*** Exercise input ***
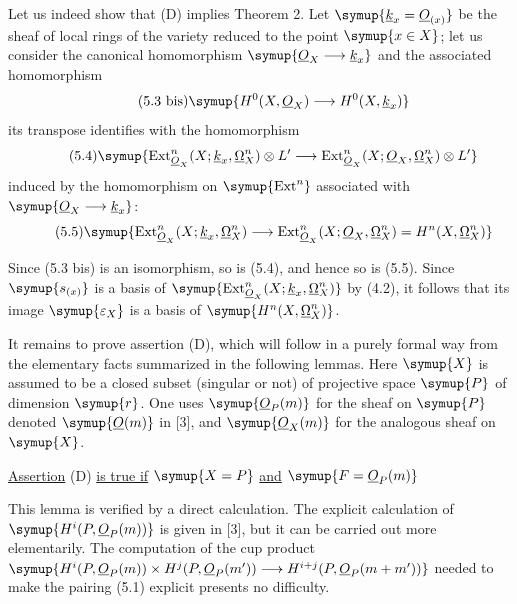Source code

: Let us indeed show that (D) implies Theorem 2. Let $\symup{\underline{k}_x=\Osh_{(x)}}$ be the sheaf
of local rings of the variety reduced to the point $\symup{x\in X}$; let us consider the
canonical homomorphism $\symup{\Osh_X\longrightarrow \underline{k}_x}$ and the associated
homomorphism
\begin{equation}\tag{5.3 bis}
  \symup{H^{0}(X,\Osh_X)\longrightarrow H^{0}(X,\underline{k}_x)}
\end{equation}
its transpose identifies with the homomorphism
\begin{equation}\tag{5.4}
  \symup{\operatorname{Ext}_{\Osh_X}^{n}(X;\underline{k}_x,\underline{\Omega}_X^{n})\otimes L'
  \longrightarrow
  \operatorname{Ext}_{\Osh_X}^{n}(X;\Osh_X,\underline{\Omega}_X^{n})\otimes L'}
\end{equation}
induced by the homomorphism on $\symup{\operatorname{Ext}^{n}}$ associated with
$\symup{\Osh_X\longrightarrow \underline{k}_x}$:
\begin{equation}\tag{5.5}
  \symup{\operatorname{Ext}_{\Osh_X}^{n}(X;\underline{k}_x,\underline{\Omega}_X^{n})
  \longrightarrow
  \operatorname{Ext}_{\Osh_X}^{n}(X;\Osh_X,\underline{\Omega}_X^{n})
  =H^{n}(X,\underline{\Omega}_X^{n})}
\end{equation}

Since (5.3 bis) is an isomorphism, so is (5.4),
and hence so is (5.5). Since $\symup{s_{(x)}}$ is a basis of
$\symup{\operatorname{Ext}_{\Osh_X}^{n}(X;\underline{k}_x,\underline{\Omega}_X^{n})}$ by (4.2), it follows that
its image $\symup{\varepsilon_X}$ is a basis of $\symup{H^{n}(X,\underline{\Omega}_X^{n})}$.

It remains to prove assertion (D), which will follow in a purely formal way
from the elementary facts summarized in the following lemmas. Here $\symup{X}$ is
assumed to be a closed subset (singular or not) of projective space $\symup{P}$ of
dimension $\symup{r}$. One uses $\symup{\Osh_P(m)}$ for the sheaf on $\symup{P}$ denoted $\symup{\Osh(m)}$ in
[3], and $\symup{\Osh_X(m)}$ for the analogous sheaf on $\symup{X}$.

 \uline{Assertion} (D) \uline{is true if} $\symup{X=P}$ \uline{and} $\symup{F=\Osh_P(m)}$

This lemma is verified by a direct calculation. The explicit calculation of
$\symup{H^{i}(P,\Osh_P(m))}$ is given in [3], but it can be carried out more
elementarily. The computation of the cup product
$\symup{H^{i}(P,\Osh_P(m))\times H^{j}(P,\Osh_P(m'))\longrightarrow H^{i+j}(P,\Osh_P(m+m'))}$
needed to make the pairing (5.1) explicit presents no
difficulty.

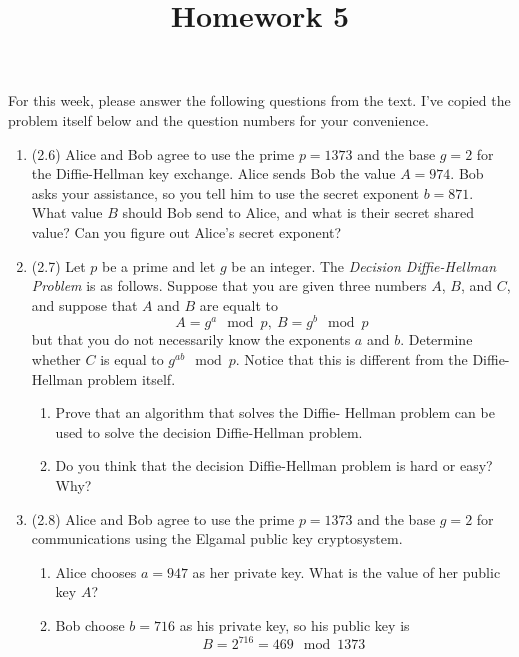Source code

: \documentclass[12pt]{amsart}
\theoremstyle{definition}
\begin{document}
\title{Homework 5}

\maketitle

For this week, please answer the following questions from the text. 
I've copied the problem itself below and the question numbers for 
your convenience. 

\begin{enumerate}
	\item (2.6) Alice and Bob agree to use the prime $p=1373$ and 
		the base $g=2$ for the Diffie-Hellman key exchange. Alice 
		sends Bob the value $A = 974$. Bob asks your assistance, 
		so you tell him to use the secret exponent $b=871$. What 
		value $B$ should Bob send to Alice, and what is their 
		secret shared value? Can you figure out Alice's secret 
		exponent?
	\item (2.7) Let $p$ be a prime and let $g$ be an integer. The 
		\textit{Decision Diffie-Hellman Problem} is as follows. 
		Suppose that you are given three numbers $A$, $B$, and $C$, 
		and suppose that $A$ and $B$ are equalt to 
		\begin{displaymath}
			A = g^a \mod p, \ B = g^b \mod p
		\end{displaymath}
		but that you do not necessarily know the exponents $a$ and 
		$b$. Determine whether $C$ is equal to $g^{ab} \mod p$. Notice 
		that this is different from the Diffie-Hellman problem itself. 
		\begin{enumerate}
			\item Prove that an algorithm that solves the Diffie-
				Hellman problem can be used to solve the decision 
				Diffie-Hellman problem.
			\item Do you think that the decision Diffie-Hellman problem 
				is hard or easy? Why? 
		\end{enumerate}
	\item (2.8) Alice and Bob agree to use the prime $p=1373$ and the base 
		$g=2$ for communications using the Elgamal public key cryptosystem. 
		\begin{enumerate}
			\item Alice chooses $a=947$ as her private key. What is the 
				value of her public key $A$?
			\item Bob choose $b=716$ as his private key, so his public 
				key is 
				\begin{displaymath}
					B = 2^{716} = 469 \mod 1373
				\end{displaymath}

\end{enumerate}
\end{enumerate}
\end{document}
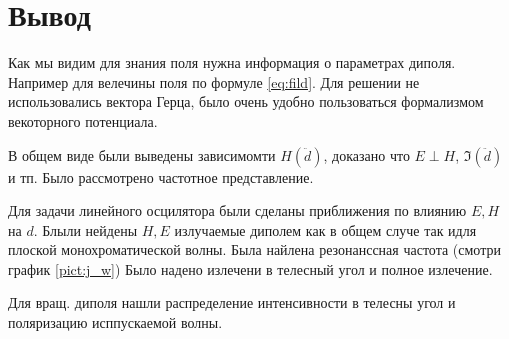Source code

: \documentclass[a4paper]{article}
\numberwithin{equation}{section}
\begin{document}
\section{Вывод}

Как мы видим для знания поля нужна информация о параметрах диполя. 
Например для велечины поля по формуле \ref{eq:fild}. Для решении 
не использовались вектора Герца, было очень удобно пользоваться 
формализмом векоторного потенциала.

В общем виде были выведены зависимомти $H(\ddot d)$, доказано что $E \perp H$,
$\mathfrak{I}(\ddot d)$ и тп. Было рассмотрено частотное представление.

Для задачи линейного осцилятора были сделаны приближения по влиянию $E, H$ на 
$d$. Блыли нейдены $H, E$ излучаемые диполем как в общем случе так идля плоской 
монохроматической волны. Была найлена резонанссная частота (смотри график \ref{pict:j_w})
Было надено излечени в телесный угол и полное излечение.

Для вращ. диполя нашли распределение интенсивности в телесны угол и 
поляризацию исппускаемой волны.
\end{document}
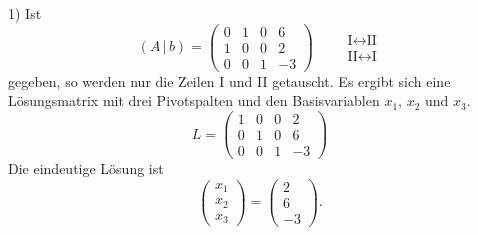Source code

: 1) Ist
\[ (A\,|\,b) = \left(\begin{array}{ccc|c} 0 & 1 & 0 & 6\\ 1 & 0 & 0 & 2\\ 0 & 0 & 1 & -3 \end{array}\right) \qquad \begin{array}{l} \text{I}\leftrightarrow\text{II}\\ \text{II}\leftrightarrow\text{I} \end{array} \]
gegeben, so werden nur die Zeilen I und II getauscht. Es ergibt sich eine Lösungsmatrix mit drei Pivotspalten und den Basisvariablen $x_1$, $x_2$ und $x_3$.
\[ L = \left(\begin{array}{ccc|c} 1 & 0 & 0 & 2\\ 0 & 1 & 0 & 6\\ 0 & 0 & 1 & -3 \end{array}\right) \]
Die eindeutige Lösung ist
\[ \begin{pmatrix} x_1 \\ x_2 \\ x_3 \end{pmatrix} = \begin{pmatrix} 2 \\ 6 \\ -3 \end{pmatrix} . \]

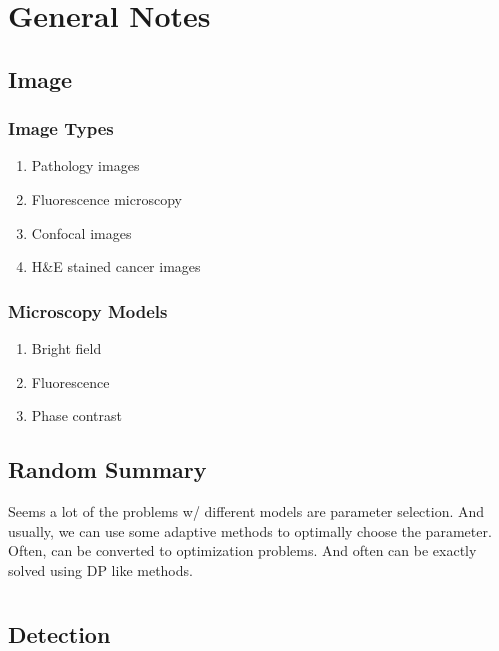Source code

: \documentclass[10pt,a4paper]{article}
\begin{document}
\section{General Notes}
\subsection{Image}
\subsubsection{Image Types}
\begin{enumerate}
	\item Pathology images
	\item Fluorescence microscopy
	\item Confocal images
	\item H\&E stained cancer images
\end{enumerate}
\subsubsection{Microscopy Models}
\begin{enumerate}
	\item Bright field
	\item Fluorescence
	\item Phase contrast
\end{enumerate}

\subsection{Random Summary}
Seems a lot of the problems w/ different models are parameter selection. And usually, we can use some adaptive methods to optimally choose the parameter.\\
Often, can be converted to optimization problems. And often can be exactly solved using DP like methods.




\section{\cite{Chen2013}}

\section{\cite{Xing2016}}

\subsection{Detection}
\end{document}
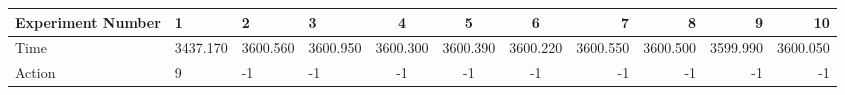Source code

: \documentclass[8pt]{article}
\begin{document}
\begin{landscape}
\begin{tabular}{ | l | l | l | l | c | c | c | r | r | r | r | }
 \hline 
Experiment Number & 1 & 2 & 3 & 4 & 5 & 6 & 7 & 8 & 9 & 10\\ \hline
Time & 3437.170 & 3600.560 & 3600.950 & 3600.300 & 3600.390 & 3600.220 & 3600.550 & 3600.500 & 3599.990 & 3600.050\\ \hline
Action & 9 & -1 & -1 & -1 & -1 & -1 & -1 & -1 & -1 & -1\\ \hline\end{tabular}
\end{landscape}
\end{document}
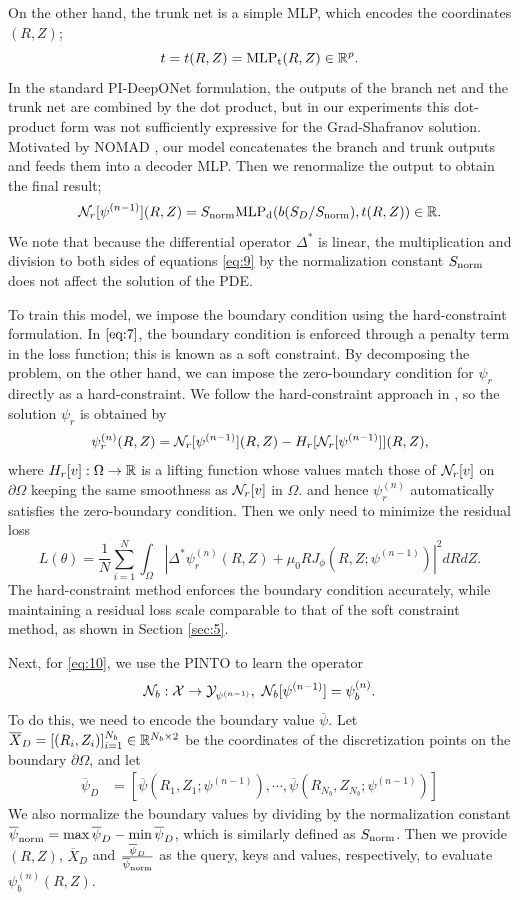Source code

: On the other hand, the trunk net is a simple MLP, which encodes the coordinates $(R, Z)$;
\[ t = t(R, Z) =\te{MLP}_\te{t}(R, Z) \in \bb{R}^p. \]
In the standard PI-DeepONet formulation, the outputs of the branch net and the trunk net are
combined by the dot product, but in our experiments this dot-product form was not
sufficiently expressive for the Grad-Shafranov solution.
Motivated by NOMAD \cite{NOMAD}, our model concatenates the branch and trunk outputs 
and feeds them into a decoder MLP.
Then we renormalize the output to obtain the final result; 
\[ \cal{N}_r[\psi^{(n-1)}](R, Z) = S_{\te{norm}}\te{MLP}_{\te{d}}
(b(S_D / S_{\te{norm}}), t(R, Z)) \in \bb{R}. \]
We note that because the differential operator $\Delta^*$ is linear, 
the multiplication and division to both sides of equations \eqref{eq:9} 
by the normalization constant $S_{\te{norm}}$ does not affect the solution of the PDE.

To train this model, we impose the boundary condition using the hard-constraint formulation.
In $\eqref{eq:7}$, the boundary condition is enforced through a penalty term in the loss function;
this is known as a soft constraint. 
By decomposing the problem, on the other hand, we can impose the zero-boundary condition
for $\psi_r$ directly as a hard-constraint. 
We follow the hard-constraint approach in \cite{hardbdry}, so the solution 
$\psi_r$ is obtained by
\begin{align*}
  \psi_r^{(n)}(R, Z) = \cal{N}_r[\psi^{(n-1)}](R, Z) - H_r[\cal{N}_r[\psi^{(n-1)}]](R, Z),
\end{align*}
where $H_r[v]: \Omega \to \bb{R}$ is a lifting function whose values match
those of $\cal{N}_r[v]$ on $\partial \Omega$ keeping the same smoothness as $\cal{N}_r[v]$ in $\Omega$.
and hence $\psi_r^{(n)}$ automatically satisfies the zero-boundary condition. 
Then we only need to minimize the residual loss
\[ L(\theta) = \frac{1}{N}\sum_{i=1}^N \int_\Omega |\Delta^* \psi_r^{(n)}(R, Z)+ \mu_0 R J_\phi(R, Z; \psi^{(n-1)})|^2 dR dZ. \]
The hard-constraint method enforces the boundary condition accurately, 
while maintaining a residual loss scale comparable to that of the soft constraint method,
as shown in Section \ref{sec:5}.

Next, for \eqref{eq:10}, we use the PINTO to learn the operator
\[ \cal{N}_b: \cal{X} \to \cal{Y}_{\psi^{(n-1)}}, \ \cal{N}_b [\psi^{(n-1)}] = \psi_b^{(n)}. \]
To do this, we need to encode the boundary value $\overline{\psi}$.
Let $\overline{X}_D = [(R_{i}, Z_{i})]_{i=1}^{N_b} \in \bb{R}^{N_b \times 2}$ 
be the coordinates of the discretization points 
on the boundary $\partial \Omega$, and let 
\begin{align*}
  \overline{\psi}_{D} &= \left[
  \overline{\psi}(R_{1}, Z_{1}; \psi^{(n-1)}), \cdots, 
  \overline{\psi}(R_{N_b}, Z_{N_b}; \psi^{(n-1)}) \right]
\end{align*}
We also normalize the boundary values by dividing by the normalization constant 
$\overline{\psi}_{\te{norm}}=\max \overline{\psi}_D - \min \overline{\psi}_D$, 
which is similarly defined as $S_{\te{norm}}$.
Then we provide $(R, Z)$, $\overline{X}_{D}$ 
and $\frac{\overline{\psi}_{D}}{\overline{\psi}_{\te{norm}}}$ 
as the query, keys and values, respectively, to evaluate $\psi_b^{(n)}(R, Z)$.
*** End of Exercise input ***
Requirement: Going through the entries above, count each line that has the word "solution" and report only the count.

Completed exercise: 3